- Northrop Grumman, Redondo Beach, California, United States of America (bonnie.valant-weiss@ngc.com)
Northrop Grumman Corporation (NGC), in partnership with NASA’s Jet Propulsion Laboratory (JPL), is developing modeling capabilities for the prediction of Aircraft-Induced Cirrus (AIC) cloud generation by commercial aviation operators. This work is in support of the United States Department of Energy’s (DOE) Advanced Research Projects Agency – Energy (ARPA-E) Predictive Real-time Emissions Technologies Reducing Aircraft Induced Lines in the Sky (PRE-TRAILS) program. Leveraging NGC knowledge and flight test data on contrail prediction and formation, NGC is developing the Contrail Avoidance System (CAS) to prevent the formation of AIC by enabling aircraft to identify and avoid Ice Super Saturated Regions (ISSRs) in real time. The two key components of this work are development of a new instrument, JPL’s Y-band Temperature and Humidity Profiler (YTHP), and prediction of contrail formation and evolution to AIC using a fusion of NGC’s existing Contrail Prediction Model and the Weather Research and Forecasting (WRF) numerical weather prediction model.

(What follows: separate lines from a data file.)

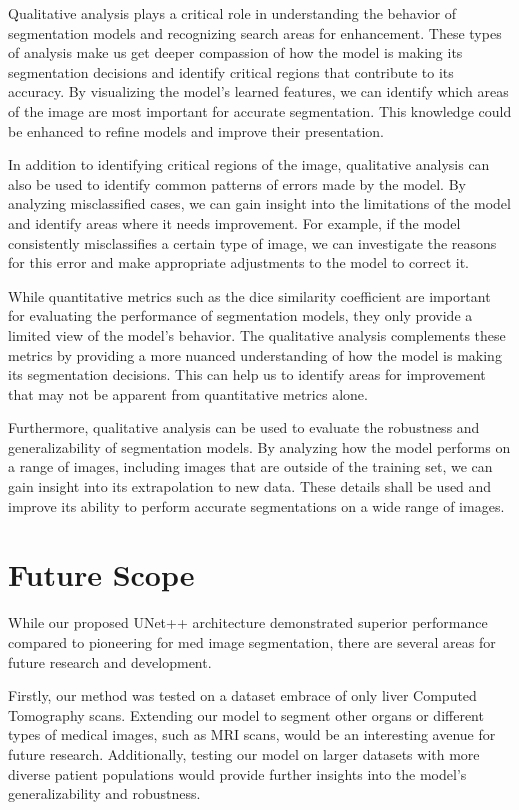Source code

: \documentclass[conference]{IEEEtran}
\begin{document}
Qualitative analysis plays a critical role in understanding the behavior of segmentation models and recognizing search areas for enhancement. These types of analysis make us get deeper compassion of how the model is making its segmentation decisions and identify critical regions that contribute to its accuracy. By visualizing the model's learned features, we can identify which areas of the image are most important for accurate segmentation. This knowledge could be enhanced to refine models and improve their presentation.

In addition to identifying critical regions of the image, qualitative analysis can also be used to identify common patterns of errors made by the model. By analyzing misclassified cases, we can gain insight into the limitations of the model and identify areas where it needs improvement. For example, if the model consistently misclassifies a certain type of image, we can investigate the reasons for this error and make appropriate adjustments to the model to correct it.

While quantitative metrics such as the dice similarity coefficient are important for evaluating the performance of segmentation models, they only provide a limited view of the model's behavior. The qualitative analysis complements these metrics by providing a more nuanced understanding of how the model is making its segmentation decisions. This can help us to identify areas for improvement that may not be apparent from quantitative metrics alone.

Furthermore, qualitative analysis can be used to evaluate the robustness and generalizability of segmentation models. By analyzing how the model performs on a range of images, including images that are outside of the training set, we can gain insight into its extrapolation to new data. These details shall be used  and improve its ability to perform accurate segmentations on a wide range of images.
\section{Future Scope}
While our proposed UNet++ architecture demonstrated superior performance compared to pioneering for med image segmentation, there are several areas for future research and development.

Firstly, our method was tested on a dataset embrace of only liver Computed Tomography scans. Extending our model to segment other organs or different types of medical images, such as MRI scans, would be an interesting avenue for future research. Additionally, testing our model on larger datasets with more diverse patient populations would provide further insights into the model's generalizability and robustness.
\end{document}
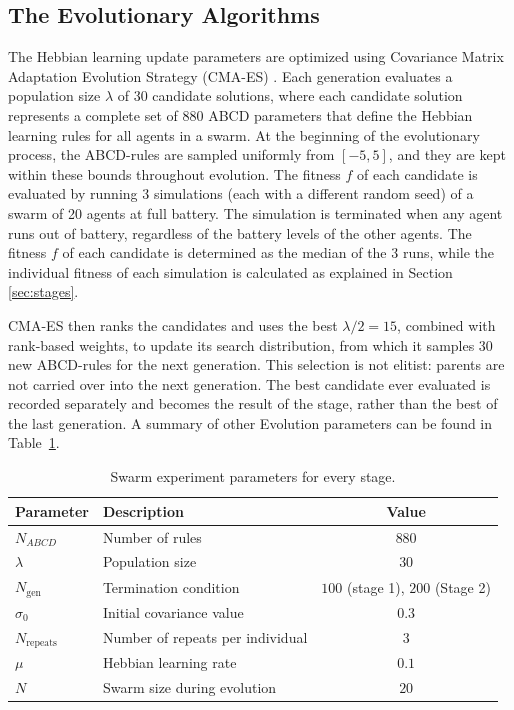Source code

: \documentclass[runningheads]{llncs}
\begin{document}
\subsection{The Evolutionary Algorithms}
The Hebbian learning update parameters are optimized using Covariance Matrix Adaptation Evolution Strategy (CMA-ES) \cite{Hansen2001}. Each generation evaluates a population size $\lambda$ of 30 candidate solutions, where each candidate solution represents a complete set of 880 ABCD parameters that define the Hebbian learning rules for all agents in a swarm. At the beginning of the evolutionary process, the ABCD-rules are sampled uniformly from $[-5, 5]$, and they are kept within these bounds throughout evolution. The fitness $f$ of each candidate is evaluated by running 3 simulations (each with a different random seed) of a swarm of 20 agents at full battery. The simulation is terminated when any agent runs out of battery, regardless of the battery levels of the other agents. The fitness $f$ of each candidate is determined as the median of the 3 runs, while the individual fitness of each simulation is calculated as explained in Section \ref{sec:stages}.

CMA-ES then ranks the candidates and uses the best $\lambda/2 = 15$, combined with rank-based weights, to update its search distribution, from which it samples 30 new ABCD-rules for the next generation. This selection is not elitist: parents are not carried over into the next generation. The best candidate ever evaluated is recorded separately and becomes the result of the stage, rather than the best of the last generation.
A summary of other Evolution parameters can be found in Table~\ref{tab:swarm_experiment}.

\begin{table}[t]
    \centering
    \caption{Swarm experiment parameters for every stage.}
    \begin{tabular}{llc}
    \toprule
         \textbf{Parameter} & \textbf{Description} & \textbf{Value}\\
        \midrule
        $N_{ABCD}$ &   Number of rules & $880$\\
        $\lambda$  & Population size &  $30$\\
        $N_{\text{gen}}$  & Termination condition & $100$ (stage 1), $200$ (Stage 2)\\
        $\sigma_0$  & Initial covariance value & $0.3$\\
        $N_{\text{repeats}}$  & Number of repeats per individual & $3$\\
        $\mu$  & Hebbian learning rate & $0.1$\\
        $N$  & Swarm size during evolution & $20$\\
        \bottomrule
    \end{tabular}
    \label{tab:swarm_experiment}
\end{table}
\end{document}
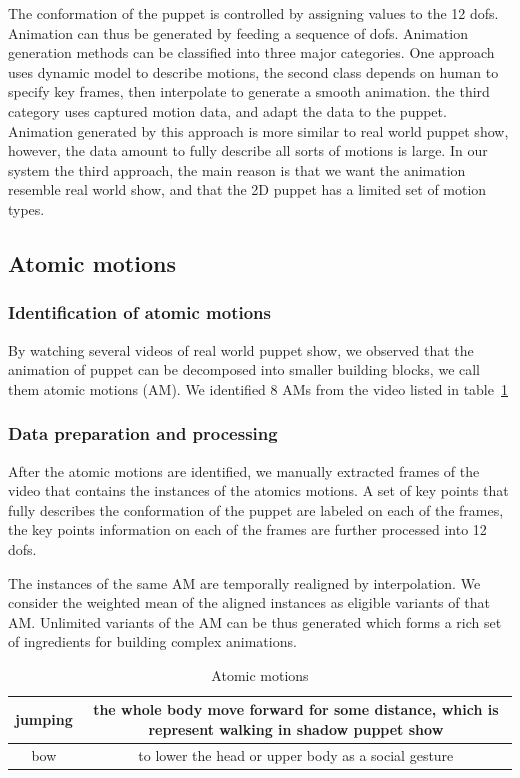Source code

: \documentclass[letter]{sig-alternate}
\begin{document}
The conformation of the puppet is controlled by assigning values to the 12 dofs. Animation can thus be generated by feeding a sequence of dofs. Animation generation methods can be classified into three major categories. One approach uses dynamic model to describe motions, the second class depends on human to specify key frames, then interpolate to generate a smooth animation. the third category uses captured motion data, and adapt the data to the puppet. Animation generated by this approach is more similar to real world puppet show, however, the data amount to fully describe all sorts of motions is large. In our system the third approach, the main reason is that we want the animation resemble real world show, and that the 2D puppet has a limited set of motion types.

\subsection{Atomic motions}
\subsubsection{Identification of atomic motions}
By watching several videos of real world puppet show, we observed that the animation of puppet can be decomposed into smaller building blocks, we call them atomic motions (AM). We identified 8 AMs from the video listed in table~\ref{table:atomicmotions}


\subsubsection{Data preparation and processing}
After the atomic motions are identified, we manually extracted frames of the video that contains the instances of the atomics motions. A set of key points that fully describes the conformation of the puppet are labeled on each of the frames, the key points information on each of the frames are further processed into 12 dofs.

The instances of the same AM are temporally realigned by interpolation. We consider the weighted mean of the aligned instances as eligible variants of that AM. Unlimited variants of the AM can be thus generated which forms a rich set of ingredients for building complex animations.


\begin{table} [h]\centering
\small
\setlength{\tabcolsep}{0.1cm}
\caption{Atomic motions} \label{table:atomicmotions}
\begin{tabular}{|c|c|}
  \hline
jumping & the whole body move forward for some distance, which is represent walking in shadow puppet show \\
\hline
bow & to lower the head or upper body as a social gesture \\
  \hline
\end{tabular}
\vspace{-4mm}
\end{table}
\end{document}
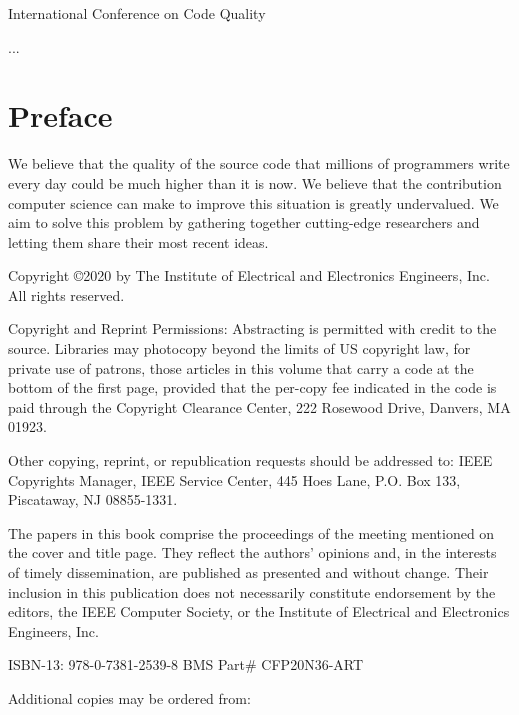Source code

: \documentclass[12pt,a4,twosides]{book}
\begin{document}
International Conference on Code Quality

...

\newpage

\section{Preface}

We believe that the quality of the source code that millions of programmers
write every day could be much higher than it is now. We believe that the
contribution computer science can make to improve this situation is greatly
undervalued. We aim to solve this problem by gathering
together cutting-edge researchers and letting them share their most recent ideas.


\newpage

\begin{center}
Copyright \copyright 2020 by The Institute of Electrical and Electronics Engineers, Inc.\\
All rights reserved.
\end{center}

Copyright and Reprint Permissions: Abstracting is permitted with credit to the source. Libraries may photocopy beyond the limits of US copyright law, for private use of patrons, those articles in this volume that carry a code at the bottom of the first page, provided that the per-copy fee indicated in the code is paid through the Copyright Clearance Center, 222 Rosewood Drive, Danvers, MA 01923.

Other copying, reprint, or republication requests should be addressed to: IEEE Copyrights Manager, IEEE Service Center, 445 Hoes Lane, P.O. Box 133, Piscataway, NJ 08855-1331.

The papers in this book comprise the proceedings of the meeting mentioned on the cover and title page. They reflect the authors’ opinions and, in the interests of timely dissemination, are published as presented and without change. Their inclusion in this publication does not necessarily constitute endorsement by the editors, the IEEE Computer Society, or the Institute of Electrical and Electronics Engineers, Inc.

\begin{center}
ISBN-13: 978-0-7381-2539-8
BMS Part\# CFP20N36-ART
\end{center}

\begin{center}
Additional copies may be ordered from:
\end{center}
\end{document}
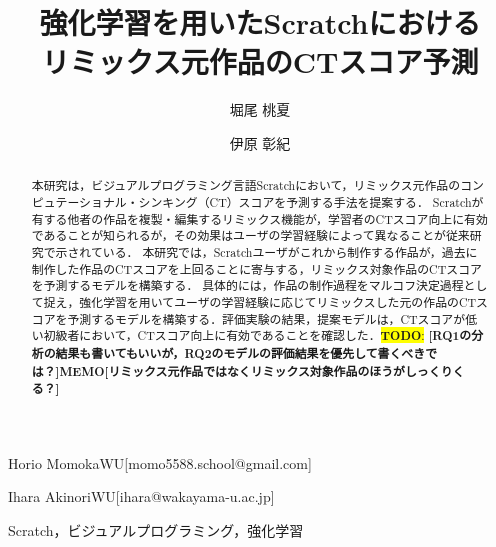 \documentclass[submit,techrep,noauthor]{ipsj}
\newcommand{\todo}[1]{\colorbox{yellow}{{\bf TODO}:}{\color{red} {\textbf{[#1]}}}}
\newcommand{\memo}[1]{\colorbox{magenta!30}{\textbf{MEMO}}{\color{red!50}\textbf{[#1]}}}
\begin{document}
\title{強化学習を用いたScratchにおける\\
リミックス元作品のCTスコア予測}





\author{堀尾 桃夏}{Horio Momoka}{WU}[momo5588.school@gmail.com]
\author{伊原 彰紀}{Ihara Akinori}{WU}[ihara@wakayama-u.ac.jp]

\begin{abstract}
本研究は，ビジュアルプログラミング言語Scratchにおいて，リミックス元作品のコンピュテーショナル・シンキング（CT）スコアを予測する手法を提案する．
Scratchが有する他者の作品を複製・編集するリミックス機能が，学習者のCTスコア向上に有効であることが知られるが，その効果はユーザの学習経験によって異なることが従来研究で示されている．
本研究では，Scratchユーザがこれから制作する作品が，過去に制作した作品のCTスコアを上回ることに寄与する，リミックス対象作品のCTスコアを予測するモデルを構築する．
具体的には，作品の制作過程をマルコフ決定過程として捉え，強化学習を用いてユーザの学習経験に応じてリミックスした元の作品のCTスコアを予測するモデルを構築する．評価実験の結果，提案モデルは，CTスコアが低い初級者において，CTスコア向上に有効であることを確認した．\todo{RQ1の分析の結果も書いてもいいが，RQ2のモデルの評価結果を優先して書くべきでは？}\memo{リミックス元作品ではなくリミックス対象作品のほうがしっくりくる？}
\end{abstract}


%
\begin{jkeyword}
    {Scratch，ビジュアルプログラミング，強化学習}
\end{jkeyword}
%

%
\end{document}

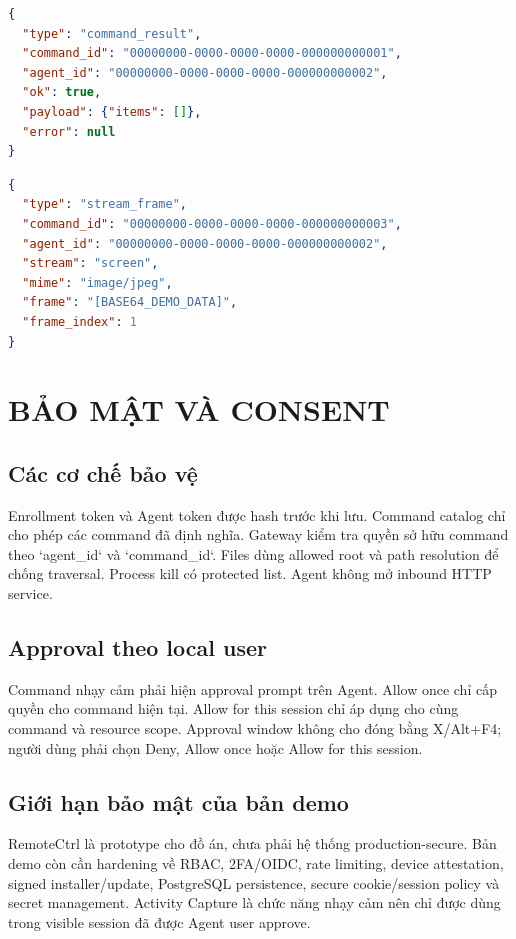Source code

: \documentclass[12pt,a4paper]{article}
\begin{document}
\begin{lstlisting}[language=json,caption={Command result với dữ liệu giả}]
{
  "type": "command_result",
  "command_id": "00000000-0000-0000-0000-000000000001",
  "agent_id": "00000000-0000-0000-0000-000000000002",
  "ok": true,
  "payload": {"items": []},
  "error": null
}
\end{lstlisting}

\begin{lstlisting}[language=json,caption={Stream frame với dữ liệu giả}]
{
  "type": "stream_frame",
  "command_id": "00000000-0000-0000-0000-000000000003",
  "agent_id": "00000000-0000-0000-0000-000000000002",
  "stream": "screen",
  "mime": "image/jpeg",
  "frame": "[BASE64_DEMO_DATA]",
  "frame_index": 1
}
\end{lstlisting}

\section{BẢO MẬT VÀ CONSENT}

\subsection{Các cơ chế bảo vệ}

Enrollment token và Agent token được hash trước khi lưu. Command catalog chỉ cho phép các command đã định nghĩa. Gateway kiểm tra quyền sở hữu command theo `agent_id` và `command_id`. Files dùng allowed root và path resolution để chống traversal. Process kill có protected list. Agent không mở inbound HTTP service.

\subsection{Approval theo local user}

Command nhạy cảm phải hiện approval prompt trên Agent. Allow once chỉ cấp quyền cho command hiện tại. Allow for this session chỉ áp dụng cho cùng command và resource scope. Approval window không cho đóng bằng X/Alt+F4; người dùng phải chọn Deny, Allow once hoặc Allow for this session.

\subsection{Giới hạn bảo mật của bản demo}

RemoteCtrl là prototype cho đồ án, chưa phải hệ thống production-secure. Bản demo còn cần hardening về RBAC, 2FA/OIDC, rate limiting, device attestation, signed installer/update, PostgreSQL persistence, secure cookie/session policy và secret management. Activity Capture là chức năng nhạy cảm nên chỉ được dùng trong visible session đã được Agent user approve.
\end{document}
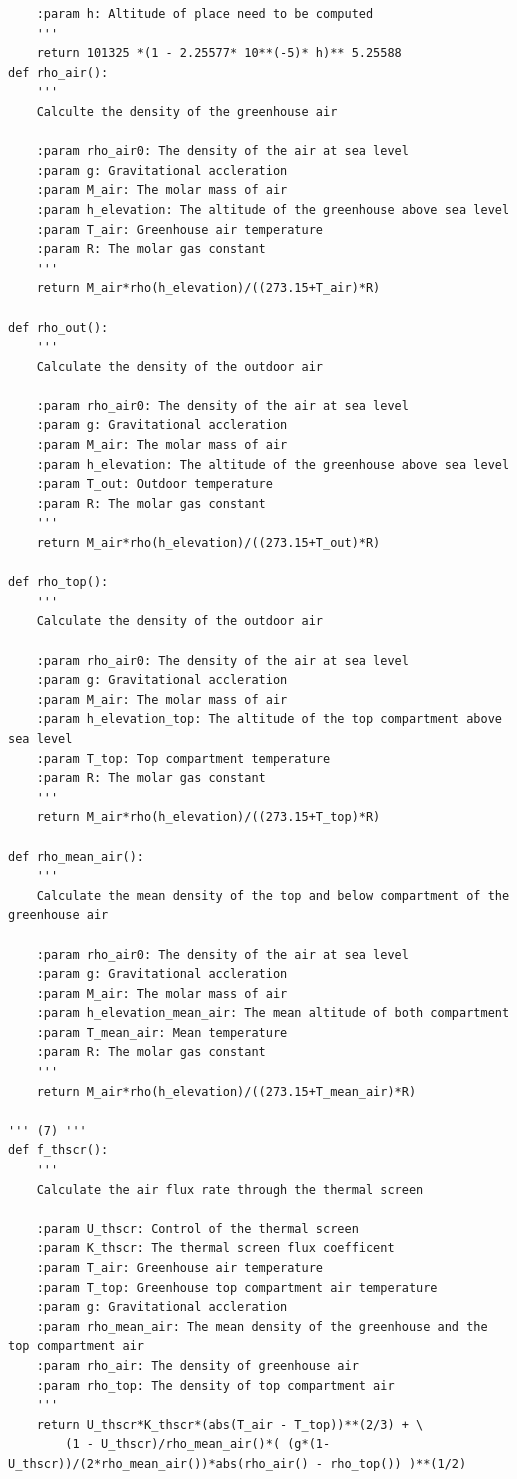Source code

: \documentclass[a4paper]{article}
\begin{document}
\begin{appendices}
\begin{verbatim}
    :param h: Altitude of place need to be computed 
    '''
    return 101325 *(1 - 2.25577* 10**(-5)* h)** 5.25588
def rho_air():
    '''
    Calculte the density of the greenhouse air

    :param rho_air0: The density of the air at sea level
    :param g: Gravitational accleration
    :param M_air: The molar mass of air
    :param h_elevation: The altitude of the greenhouse above sea level
    :param T_air: Greenhouse air temperature
    :param R: The molar gas constant
    '''
    return M_air*rho(h_elevation)/((273.15+T_air)*R)

def rho_out():
    '''
    Calculate the density of the outdoor air

    :param rho_air0: The density of the air at sea level
    :param g: Gravitational accleration
    :param M_air: The molar mass of air
    :param h_elevation: The altitude of the greenhouse above sea level
    :param T_out: Outdoor temperature
    :param R: The molar gas constant
    '''
    return M_air*rho(h_elevation)/((273.15+T_out)*R)

def rho_top():
    '''
    Calculate the density of the outdoor air

    :param rho_air0: The density of the air at sea level
    :param g: Gravitational accleration
    :param M_air: The molar mass of air
    :param h_elevation_top: The altitude of the top compartment above sea level
    :param T_top: Top compartment temperature
    :param R: The molar gas constant
    '''
    return M_air*rho(h_elevation)/((273.15+T_top)*R)

def rho_mean_air():
    '''
    Calculate the mean density of the top and below compartment of the greenhouse air

    :param rho_air0: The density of the air at sea level
    :param g: Gravitational accleration
    :param M_air: The molar mass of air
    :param h_elevation_mean_air: The mean altitude of both compartment 
    :param T_mean_air: Mean temperature 
    :param R: The molar gas constant
    '''
    return M_air*rho(h_elevation)/((273.15+T_mean_air)*R)

''' (7) '''
def f_thscr():
    '''
    Calculate the air flux rate through the thermal screen 

    :param U_thscr: Control of the thermal screen
    :param K_thscr: The thermal screen flux coefficent
    :param T_air: Greenhouse air temperature
    :param T_top: Greenhouse top compartment air temperature
    :param g: Gravitational accleration
    :param rho_mean_air: The mean density of the greenhouse and the top compartment air
    :param rho_air: The density of greenhouse air
    :param rho_top: The density of top compartment air
    '''
    return U_thscr*K_thscr*(abs(T_air - T_top))**(2/3) + \
        (1 - U_thscr)/rho_mean_air()*( (g*(1-U_thscr))/(2*rho_mean_air())*abs(rho_air() - rho_top()) )**(1/2)



\end{verbatim}
\end{appendices}
\end{document}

YTHP is an aircraft-mounted submillimeter-wave spectroradiometer that will retrieve vertical profiles of atmospheric temperature and moisture in front of an aircraft. As part of the PRE-TRAILS program, we plan 12 flight test missions in which the YTHP sensor and our operational contrail-avoidance tools will be characterized and validated. Ground observers will track the onset and evolution of persistent contrails using photometrically calibrated cameras.
We will use WRF as a cloud-resolving regional model for the spatial domain covering the flight testing of YTHP. Our long-term modeling goals are to develop a method to insert recently created contrails into the WRF simulation to predict the evolution of contrails to persistent cirrus, and to show how assimilation of YTHP profiles improves that prediction capability. These efforts support the project goal of integrating the YTHP sensor onto aircraft, allowing flight crews to proactively respond to ISSR in the flight path minutes prior to the formation of contrails that would otherwise become AIC.
We will present results of our initial modeling work, which is aimed at assessing WRF performance for simulating ISSRs that cause persistent contrails/AIC. Our studies will include comparison of WRF ISSR representation to contrail formation flight test data previously gathered by NGC. We will also present comparisons of WRF ISSR results with areas of AIC visible in satellite images.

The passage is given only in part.